_WHAT NEEDS TO BE DONE_: Return a copy of every line in the data below that contains "Ohjelmistolisenssit".

_RECORDS FOR THIS EXERCISE_:

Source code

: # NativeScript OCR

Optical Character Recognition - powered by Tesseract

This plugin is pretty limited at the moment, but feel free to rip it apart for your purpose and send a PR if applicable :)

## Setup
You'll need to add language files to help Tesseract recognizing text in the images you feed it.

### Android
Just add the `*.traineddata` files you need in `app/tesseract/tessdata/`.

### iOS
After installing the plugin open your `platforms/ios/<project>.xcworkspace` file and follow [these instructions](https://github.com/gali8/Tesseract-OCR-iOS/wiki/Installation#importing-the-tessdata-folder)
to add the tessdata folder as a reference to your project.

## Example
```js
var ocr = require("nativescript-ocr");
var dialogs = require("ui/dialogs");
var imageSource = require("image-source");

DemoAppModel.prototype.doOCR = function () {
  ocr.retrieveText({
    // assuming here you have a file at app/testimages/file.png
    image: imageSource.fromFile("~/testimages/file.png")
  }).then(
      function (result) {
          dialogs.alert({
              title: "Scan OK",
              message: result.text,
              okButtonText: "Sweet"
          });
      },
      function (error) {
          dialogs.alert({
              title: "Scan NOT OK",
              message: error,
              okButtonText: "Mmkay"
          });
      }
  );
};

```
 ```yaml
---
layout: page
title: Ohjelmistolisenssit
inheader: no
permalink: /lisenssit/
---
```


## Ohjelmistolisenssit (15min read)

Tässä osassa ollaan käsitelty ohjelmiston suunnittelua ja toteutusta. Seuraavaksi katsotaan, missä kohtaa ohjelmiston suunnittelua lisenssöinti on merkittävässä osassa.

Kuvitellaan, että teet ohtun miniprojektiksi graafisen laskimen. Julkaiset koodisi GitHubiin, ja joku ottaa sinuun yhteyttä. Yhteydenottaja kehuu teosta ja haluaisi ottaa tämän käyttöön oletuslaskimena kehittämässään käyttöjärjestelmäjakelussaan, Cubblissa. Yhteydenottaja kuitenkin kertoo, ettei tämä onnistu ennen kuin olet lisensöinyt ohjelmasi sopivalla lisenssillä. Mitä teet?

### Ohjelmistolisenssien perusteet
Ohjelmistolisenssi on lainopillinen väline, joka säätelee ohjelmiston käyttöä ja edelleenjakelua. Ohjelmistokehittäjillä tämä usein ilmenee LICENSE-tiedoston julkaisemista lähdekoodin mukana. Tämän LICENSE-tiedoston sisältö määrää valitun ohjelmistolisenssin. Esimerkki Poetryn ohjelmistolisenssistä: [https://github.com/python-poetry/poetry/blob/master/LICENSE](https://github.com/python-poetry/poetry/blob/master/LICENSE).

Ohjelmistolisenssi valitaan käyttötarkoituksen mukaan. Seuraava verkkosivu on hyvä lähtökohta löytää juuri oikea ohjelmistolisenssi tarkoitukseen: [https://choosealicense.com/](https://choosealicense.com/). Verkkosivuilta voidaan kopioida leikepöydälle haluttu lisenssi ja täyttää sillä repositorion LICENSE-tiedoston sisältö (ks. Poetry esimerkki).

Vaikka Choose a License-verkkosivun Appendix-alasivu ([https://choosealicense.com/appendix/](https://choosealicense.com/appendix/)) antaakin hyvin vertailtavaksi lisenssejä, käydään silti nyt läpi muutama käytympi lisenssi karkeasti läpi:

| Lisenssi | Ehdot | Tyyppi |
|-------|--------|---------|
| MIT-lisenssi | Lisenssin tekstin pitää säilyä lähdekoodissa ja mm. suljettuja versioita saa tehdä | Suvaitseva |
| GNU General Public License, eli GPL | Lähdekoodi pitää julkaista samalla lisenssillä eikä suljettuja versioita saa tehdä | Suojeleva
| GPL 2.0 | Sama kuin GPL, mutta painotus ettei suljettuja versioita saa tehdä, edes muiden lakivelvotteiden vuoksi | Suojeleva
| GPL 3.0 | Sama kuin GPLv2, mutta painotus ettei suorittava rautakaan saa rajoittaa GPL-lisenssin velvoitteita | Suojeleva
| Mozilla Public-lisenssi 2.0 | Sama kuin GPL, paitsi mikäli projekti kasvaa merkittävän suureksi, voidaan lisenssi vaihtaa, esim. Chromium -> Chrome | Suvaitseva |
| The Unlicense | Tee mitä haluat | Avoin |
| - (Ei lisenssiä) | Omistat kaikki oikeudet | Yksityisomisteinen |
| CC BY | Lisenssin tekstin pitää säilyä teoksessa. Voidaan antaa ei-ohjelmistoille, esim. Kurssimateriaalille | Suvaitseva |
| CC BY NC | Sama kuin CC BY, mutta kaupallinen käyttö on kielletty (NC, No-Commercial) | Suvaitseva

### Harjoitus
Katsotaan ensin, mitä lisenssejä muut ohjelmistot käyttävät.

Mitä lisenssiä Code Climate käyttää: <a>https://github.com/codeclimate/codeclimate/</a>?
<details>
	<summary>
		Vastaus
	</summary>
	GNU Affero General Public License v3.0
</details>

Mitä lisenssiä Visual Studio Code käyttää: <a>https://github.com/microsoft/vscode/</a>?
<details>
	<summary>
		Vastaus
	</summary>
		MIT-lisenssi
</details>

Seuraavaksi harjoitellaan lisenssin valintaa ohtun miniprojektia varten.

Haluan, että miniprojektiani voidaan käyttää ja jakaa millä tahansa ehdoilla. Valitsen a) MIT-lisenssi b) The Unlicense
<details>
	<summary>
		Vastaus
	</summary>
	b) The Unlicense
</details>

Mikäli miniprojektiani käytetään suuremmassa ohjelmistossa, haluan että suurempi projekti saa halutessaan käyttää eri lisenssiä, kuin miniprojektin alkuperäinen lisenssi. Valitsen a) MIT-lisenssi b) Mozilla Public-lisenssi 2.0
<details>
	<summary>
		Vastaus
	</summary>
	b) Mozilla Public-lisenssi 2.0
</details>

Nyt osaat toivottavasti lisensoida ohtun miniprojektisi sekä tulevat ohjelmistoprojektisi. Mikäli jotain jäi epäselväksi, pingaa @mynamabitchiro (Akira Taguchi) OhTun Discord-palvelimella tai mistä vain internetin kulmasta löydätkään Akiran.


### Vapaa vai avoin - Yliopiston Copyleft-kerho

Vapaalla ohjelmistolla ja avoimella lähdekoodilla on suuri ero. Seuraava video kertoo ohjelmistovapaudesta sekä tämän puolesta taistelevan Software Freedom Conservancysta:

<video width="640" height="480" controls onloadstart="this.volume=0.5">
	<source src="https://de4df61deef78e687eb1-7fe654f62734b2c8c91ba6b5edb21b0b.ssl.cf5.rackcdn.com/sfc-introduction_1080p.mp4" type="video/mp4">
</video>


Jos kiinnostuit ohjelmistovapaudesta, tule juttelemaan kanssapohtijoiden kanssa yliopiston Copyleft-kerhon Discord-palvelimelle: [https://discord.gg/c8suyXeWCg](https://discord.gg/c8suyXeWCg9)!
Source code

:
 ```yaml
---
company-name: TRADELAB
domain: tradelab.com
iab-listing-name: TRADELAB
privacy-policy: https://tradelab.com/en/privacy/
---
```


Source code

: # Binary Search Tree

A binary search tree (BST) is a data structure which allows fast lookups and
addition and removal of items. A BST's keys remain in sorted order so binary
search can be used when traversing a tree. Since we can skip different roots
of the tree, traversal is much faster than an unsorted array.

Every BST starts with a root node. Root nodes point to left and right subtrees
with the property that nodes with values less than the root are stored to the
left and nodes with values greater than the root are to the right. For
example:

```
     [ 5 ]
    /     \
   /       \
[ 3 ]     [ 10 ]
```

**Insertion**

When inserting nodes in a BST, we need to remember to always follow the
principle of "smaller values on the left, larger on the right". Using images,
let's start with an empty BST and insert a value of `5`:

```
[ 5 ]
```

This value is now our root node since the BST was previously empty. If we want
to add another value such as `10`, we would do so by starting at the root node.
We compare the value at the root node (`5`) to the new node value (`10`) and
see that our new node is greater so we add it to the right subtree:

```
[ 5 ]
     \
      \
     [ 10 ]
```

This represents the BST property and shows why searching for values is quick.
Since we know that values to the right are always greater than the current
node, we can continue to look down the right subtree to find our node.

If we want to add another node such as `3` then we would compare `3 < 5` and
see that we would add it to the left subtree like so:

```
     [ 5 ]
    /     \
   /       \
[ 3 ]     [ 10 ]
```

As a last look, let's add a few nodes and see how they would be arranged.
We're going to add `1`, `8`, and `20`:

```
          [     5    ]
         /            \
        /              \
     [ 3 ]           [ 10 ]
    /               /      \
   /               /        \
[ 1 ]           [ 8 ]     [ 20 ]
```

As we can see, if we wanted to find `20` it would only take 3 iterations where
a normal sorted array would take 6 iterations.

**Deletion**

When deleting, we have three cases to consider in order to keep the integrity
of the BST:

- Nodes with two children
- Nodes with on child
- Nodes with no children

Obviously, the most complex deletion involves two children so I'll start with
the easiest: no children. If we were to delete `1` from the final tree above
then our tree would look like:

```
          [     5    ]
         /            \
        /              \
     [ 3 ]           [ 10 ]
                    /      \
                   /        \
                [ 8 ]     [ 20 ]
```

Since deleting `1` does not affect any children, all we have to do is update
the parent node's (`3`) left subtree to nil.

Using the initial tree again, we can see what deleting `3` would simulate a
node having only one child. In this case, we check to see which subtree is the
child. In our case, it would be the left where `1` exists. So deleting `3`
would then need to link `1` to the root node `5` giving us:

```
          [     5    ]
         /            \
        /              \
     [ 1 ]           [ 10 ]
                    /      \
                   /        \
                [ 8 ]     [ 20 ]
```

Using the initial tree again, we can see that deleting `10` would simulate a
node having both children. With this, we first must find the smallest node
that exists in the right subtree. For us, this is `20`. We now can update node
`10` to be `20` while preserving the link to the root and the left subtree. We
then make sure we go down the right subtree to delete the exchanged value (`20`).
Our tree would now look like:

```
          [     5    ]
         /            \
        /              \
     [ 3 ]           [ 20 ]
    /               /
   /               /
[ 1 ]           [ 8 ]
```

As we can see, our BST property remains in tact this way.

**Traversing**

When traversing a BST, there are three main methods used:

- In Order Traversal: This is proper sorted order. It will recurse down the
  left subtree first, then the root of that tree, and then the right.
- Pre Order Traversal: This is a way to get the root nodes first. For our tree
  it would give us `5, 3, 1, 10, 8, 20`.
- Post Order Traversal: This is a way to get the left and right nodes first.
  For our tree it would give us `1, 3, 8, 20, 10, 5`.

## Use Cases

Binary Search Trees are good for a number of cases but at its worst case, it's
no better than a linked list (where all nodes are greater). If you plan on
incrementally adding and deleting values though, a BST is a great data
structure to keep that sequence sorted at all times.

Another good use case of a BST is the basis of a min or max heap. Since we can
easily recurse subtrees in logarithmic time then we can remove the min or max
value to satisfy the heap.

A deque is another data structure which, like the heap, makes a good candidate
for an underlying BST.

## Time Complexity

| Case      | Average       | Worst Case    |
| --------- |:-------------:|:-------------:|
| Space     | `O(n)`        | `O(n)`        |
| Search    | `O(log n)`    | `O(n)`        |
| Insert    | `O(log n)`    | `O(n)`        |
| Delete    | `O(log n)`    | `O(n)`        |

_RESPONSE BELOW_:
title: Ohjelmistolisenssit
## Ohjelmistolisenssit (15min read)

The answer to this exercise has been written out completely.